第14話 村の会議

「芳江、村の衆は集まったか?」

「はい」


 村の会議は築年数が経過した木造の会館で行っている。

 村長の孝蔵を初めとして、ここには村の老人や青年団の者達が雁首揃えていた。

 そんな男達にそれぞれの妻達が茶を出すという、なんとも時代錯誤な光景だ。


「村長さん、実に災難だったな」

「うむ、与助よ。まったくだ。家は未だ修繕中だが離れが無事だったのが幸いだった。青年団が頼もしくて助かる」


 村の最有力者である村長の倉石孝蔵が堺田与助と雑談に興じている。

 孝蔵は家が火事で半分ほど焼けて以来、庭にある離れで暮らしていた。

 なんとか災難は去ったものの、骨折が完治せずに未だ松葉杖は手放せない。


「与助、さすがはあんたの息子率いる青年団だ。若いもんはこうでなければな」

「幼い頃から鍛えてやったからな。男子たるもの、たくましくなければいかん」


 与助は得意げに力こぶを作ってアピールする。

 孝蔵は妻が淹れた茶を飲みつつ、透子のことを考えていた。

 初めて見た時から孝蔵は彼女に対していい印象を持っていない。

 絹糸のような長く綺麗な黒髪、細筆を引いたような目鼻、日本美人のお手本のような少女。

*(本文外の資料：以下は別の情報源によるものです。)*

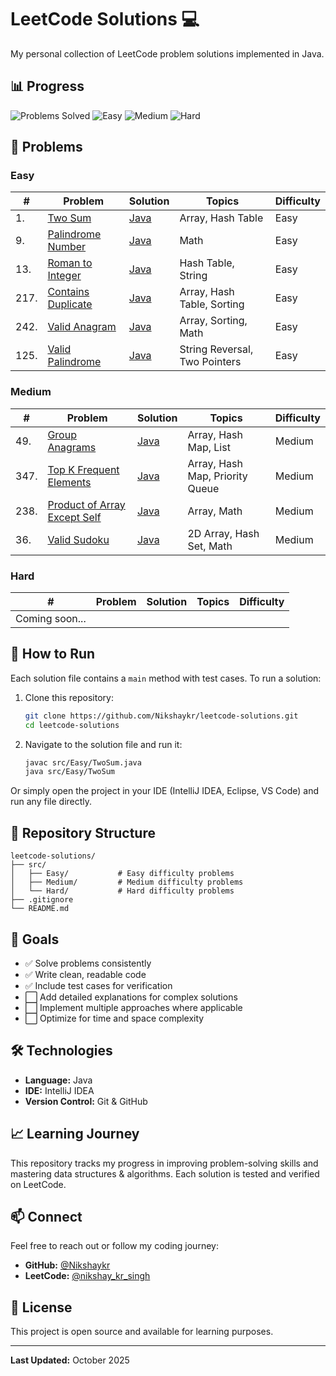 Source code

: 
# LeetCode Solutions 💻

My personal collection of LeetCode problem solutions implemented in Java.

## 📊 Progress

![Problems Solved](https://img.shields.io/badge/Solved-10-brightgreen)
![Easy](https://img.shields.io/badge/Easy-6-success)
![Medium](https://img.shields.io/badge/Medium-4-orange)
![Hard](https://img.shields.io/badge/Hard-0-red)

## 📝 Problems

### Easy
| #    | Problem                                                                 | Solution | Topics                        | Difficulty |
|------|-------------------------------------------------------------------------|----------|-------------------------------|------------|
| 1.   | [Two Sum](https://leetcode.com/problems/two-sum/)                       | [Java](src/Easy/TwoSum.java) | Array, Hash Table             | Easy |
| 9.   | [Palindrome Number](https://leetcode.com/problems/palindrome-number/)   | [Java](src/Easy/PalindromeNumber.java) | Math                          | Easy |
| 13.  | [Roman to Integer](https://leetcode.com/problems/roman-to-integer/)     | [Java](src/Easy/RomanToInteger.java) | Hash Table, String            | Easy |
| 217. | [Contains Duplicate](https://leetcode.com/problems/contains-duplicate/) | [Java](src/Easy/ContainsDuplicate.java) | Array, Hash Table, Sorting    | Easy |
| 242. | [Valid Anagram](https://leetcode.com/problems/valid-anagram/)           | [Java](src/Easy/ValidAnagram.java) | Array, Sorting, Math          | Easy |
| 125. | [Valid Palindrome](https://leetcode.com/problems/valid-palindrome/)        | [Java](src/Easy/ValidPalindrome.java) | String Reversal, Two Pointers | Easy |

### Medium
| #    | Problem                                                           | Solution                                   | Topics                     | Difficulty |
|------|-------------------------------------------------------------------|--------------------------------------------|----------------------------|------------|
| 49.  | [Group Anagrams](https://leetcode.com/problems/group-anagrams/)   | [Java](src/Medium/GroupAnagrams.java)      | Array, Hash Map, List      | Medium     |
| 347. | [Top K Frequent Elements](https://leetcode.com/problems/top-k-frequent-elements/)   | [Java](src/Medium/TopKFrequentElement.java) | Array, Hash Map, Priority Queue | Medium     |
| 238. | [Product of Array Except Self](https://leetcode.com/problems/product-of-array-except-self/)   | [Java](src/Medium/ProductOfArrayExceptSelf.java) | Array, Math                | Medium     |
| 36.  | [Valid Sudoku](https://leetcode.com/problems/valid-sudoku/)   | [Java](src/Medium/ValidSudoku.java)        | 2D Array, Hash Set, Math   | Medium     |

### Hard
| # | Problem | Solution | Topics | Difficulty |
|---|---------|----------|--------|------------|
| Coming soon... | | | | |

## 🚀 How to Run

Each solution file contains a `main` method with test cases. To run a solution:

1. Clone this repository:
   ```bash
   git clone https://github.com/Nikshaykr/leetcode-solutions.git
   cd leetcode-solutions
   ```

2. Navigate to the solution file and run it:
   ```bash
   javac src/Easy/TwoSum.java
   java src/Easy/TwoSum
   ```

Or simply open the project in your IDE (IntelliJ IDEA, Eclipse, VS Code) and run any file directly.

## 📂 Repository Structure

```
leetcode-solutions/
├── src/
│   ├── Easy/           # Easy difficulty problems
│   ├── Medium/         # Medium difficulty problems
│   └── Hard/           # Hard difficulty problems
├── .gitignore
└── README.md
```

## 🎯 Goals

- ✅ Solve problems consistently
- ✅ Write clean, readable code
- ✅ Include test cases for verification
- ⬜ Add detailed explanations for complex solutions
- ⬜ Implement multiple approaches where applicable
- ⬜ Optimize for time and space complexity

## 🛠️ Technologies

- **Language:** Java
- **IDE:** IntelliJ IDEA
- **Version Control:** Git & GitHub

## 📈 Learning Journey

This repository tracks my progress in improving problem-solving skills and mastering data structures & algorithms. Each solution is tested and verified on LeetCode.

## 📫 Connect

Feel free to reach out or follow my coding journey:
- **GitHub:** [@Nikshaykr](https://github.com/Nikshaykr)
- **LeetCode:** [@nikshay_kr_singh](https://leetcode.com/u/nikshay_kr_singh/)

## 📄 License

This project is open source and available for learning purposes.

---

**Last Updated:** October 2025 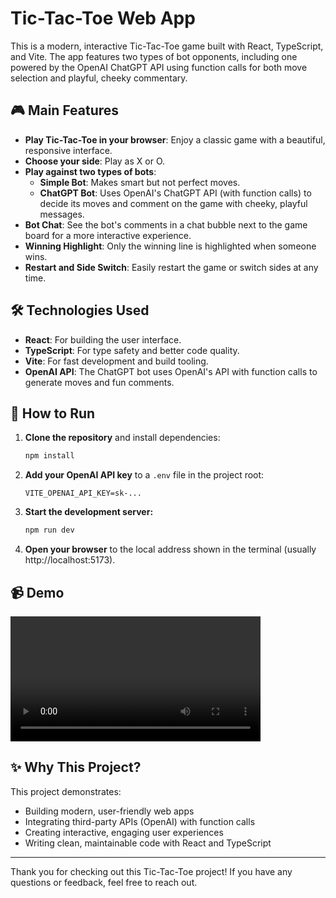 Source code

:# Tic-Tac-Toe Web App

This is a modern, interactive Tic-Tac-Toe game built with React, TypeScript, and Vite. The app features two types of bot opponents, including one powered by the OpenAI ChatGPT API using function calls for both move selection and playful, cheeky commentary.

## 🎮 Main Features

- **Play Tic-Tac-Toe in your browser**: Enjoy a classic game with a beautiful, responsive interface.
- **Choose your side**: Play as X or O.
- **Play against two types of bots**:
  - **Simple Bot**: Makes smart but not perfect moves.
  - **ChatGPT Bot**: Uses OpenAI's ChatGPT API (with function calls) to decide its moves and comment on the game with cheeky, playful messages.
- **Bot Chat**: See the bot's comments in a chat bubble next to the game board for a more interactive experience.
- **Winning Highlight**: Only the winning line is highlighted when someone wins.
- **Restart and Side Switch**: Easily restart the game or switch sides at any time.

## 🛠️ Technologies Used

- **React**: For building the user interface.
- **TypeScript**: For type safety and better code quality.
- **Vite**: For fast development and build tooling.
- **OpenAI API**: The ChatGPT bot uses OpenAI's API with function calls to generate moves and fun comments.

## 🚀 How to Run

1. **Clone the repository** and install dependencies:
   ```sh
   npm install
   ```
2. **Add your OpenAI API key** to a `.env` file in the project root:
   ```env
   VITE_OPENAI_API_KEY=sk-...
   ```
3. **Start the development server:**
   ```sh
   npm run dev
   ```
4. **Open your browser** to the local address shown in the terminal (usually http://localhost:5173).

## 📹 Demo

<video src="./demo.mp4" controls width="400"></video>

## ✨ Why This Project?

This project demonstrates:
- Building modern, user-friendly web apps
- Integrating third-party APIs (OpenAI) with function calls
- Creating interactive, engaging user experiences
- Writing clean, maintainable code with React and TypeScript

---

Thank you for checking out this Tic-Tac-Toe project! If you have any questions or feedback, feel free to reach out.
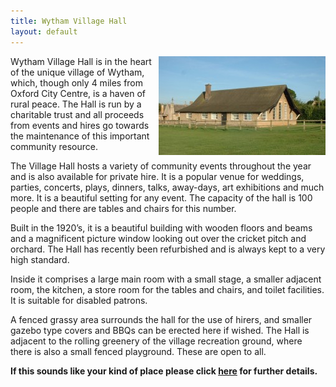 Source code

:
 ```yaml
---
title: Wytham Village Hall
layout: default
---
```


<img align="right" src="images/hallonly.jpg" alt="The village hall" text="The village hall"/>

Wytham Village Hall is in the heart of the unique village of Wytham, which, though only 4 miles from
Oxford City Centre, is a haven of rural peace.  The Hall is run by a charitable trust and all
proceeds from events and hires go towards the maintenance of this important community resource.

The Village Hall hosts a variety of community events throughout the year and is also available for
private hire.  It is a popular venue for weddings, parties, concerts, plays, dinners, talks,
away-days, art exhibitions and much more.  It is a beautiful setting for any event.  The capacity
of the hall is 100 people and there are tables and chairs for this number.

Built in the 1920’s, it is a beautiful building with wooden floors and beams and a magnificent
picture window looking out over the cricket pitch and orchard.  The Hall has recently been
refurbished and is always kept to a very high standard.  

Inside it comprises a large main room with a small stage, a smaller adjacent room, the kitchen, a
store room for the tables and chairs, and toilet facilities.  It is suitable for disabled patrons.  

A fenced grassy area surrounds the hall for the use of hirers, and smaller gazebo type covers and
BBQs can be erected here if wished.  The Hall is adjacent to the rolling greenery of the village
recreation ground, where there is also a small fenced playground.  These are open to all.    

**If this sounds like your kind of place please click [here](about) for further details.**



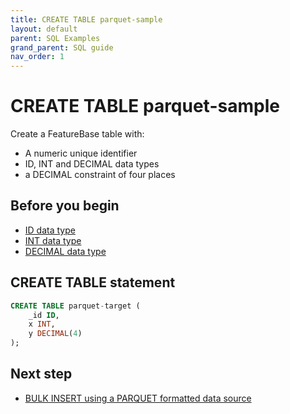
 ```yaml
---
title: CREATE TABLE parquet-sample
layout: default
parent: SQL Examples
grand_parent: SQL guide
nav_order: 1
---
```


# CREATE TABLE parquet-sample

Create a FeatureBase table with:
* A numeric unique identifier
* ID, INT and DECIMAL data types
* a DECIMAL constraint of four places

## Before you begin

* [ID data type](/docs/sql-guide/data-types/data-type-id)
* [INT data type](/docs/sql-guide/data-types/data-type-int)
* [DECIMAL data type](/docs/sql-guide/data-types/data-type-decimal)

## CREATE TABLE statement

```sql
CREATE TABLE parquet-target (
    _id ID,
    x INT,
    y DECIMAL(4)
);
```

## Next step

* [BULK INSERT using a PARQUET formatted data source](/docs/sql-guide/examples/insert-bulk-parquet/sql-eg-insert-bulk-parquet)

 あまりに整いすぎていて、人ならざるものを感じている。

 彼に霊感や霊力はほとんどないが、この村で長年暮らすうちに人ならざるものに敏感になっていた。

 人のようでいて人ではない、そんな透子と災難を切り離して考えるはずがない。


(あの娘、災いの木に触れていながらなぜ……)


 孝蔵は茶をグッと飲み干してから湯呑を無言で妻の芳江に突き出す。

 芳江は何も言わずに追加の茶を湯のみに注いだ。


「よし、そろそろ集まったな」


 孝蔵が仕切って村の会議を始めた。

 会議では村の決まり事やトラブルについて話し合う。

 今回の議題は誰もが理解していた。


「村はずれの古民家に引っ越してきた岩古島透子という娘を知っているな?」


 村人の誰もがやはりそれかとばかりに無言で肯定した。

 村長の睨みは村の総意であり、誰一人として逆らおうなどと思わない。

 一人が村の総意から逸脱すれば、翌日からこの村で快適な生活を送ることなどできなくなる。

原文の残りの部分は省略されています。